* EXERCISE: Scan the records below. List lines holding "each".

==== GIVEN RECORDS ====

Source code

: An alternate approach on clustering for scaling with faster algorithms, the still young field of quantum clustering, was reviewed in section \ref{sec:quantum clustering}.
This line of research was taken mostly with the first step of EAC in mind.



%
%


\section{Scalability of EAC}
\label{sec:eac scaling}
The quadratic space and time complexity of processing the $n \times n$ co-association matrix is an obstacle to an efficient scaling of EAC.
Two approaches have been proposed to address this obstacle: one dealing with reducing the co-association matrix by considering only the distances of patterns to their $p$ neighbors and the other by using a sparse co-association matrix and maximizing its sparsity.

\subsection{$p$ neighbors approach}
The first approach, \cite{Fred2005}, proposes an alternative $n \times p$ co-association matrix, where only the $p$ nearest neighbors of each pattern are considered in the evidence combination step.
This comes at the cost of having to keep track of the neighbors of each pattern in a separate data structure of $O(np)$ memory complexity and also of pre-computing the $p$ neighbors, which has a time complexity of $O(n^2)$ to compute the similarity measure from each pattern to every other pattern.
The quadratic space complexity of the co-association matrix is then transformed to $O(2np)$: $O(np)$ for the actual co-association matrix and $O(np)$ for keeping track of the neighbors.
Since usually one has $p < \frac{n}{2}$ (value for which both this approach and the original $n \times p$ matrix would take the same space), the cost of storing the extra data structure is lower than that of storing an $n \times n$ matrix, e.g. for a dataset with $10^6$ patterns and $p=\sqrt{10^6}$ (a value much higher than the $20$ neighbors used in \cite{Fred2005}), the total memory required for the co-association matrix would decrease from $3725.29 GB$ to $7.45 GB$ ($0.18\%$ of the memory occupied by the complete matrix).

====

* SOLUTION TO THIS TASK:
The first approach, \cite{Fred2005}, proposes an alternative $n \times p$ co-association matrix, where only the $p$ nearest neighbors of each pattern are considered in the evidence combination step.
This comes at the cost of having to keep track of the neighbors of each pattern in a separate data structure of $O(np)$ memory complexity and also of pre-computing the $p$ neighbors, which has a time complexity of $O(n^2)$ to compute the similarity measure from each pattern to every other pattern.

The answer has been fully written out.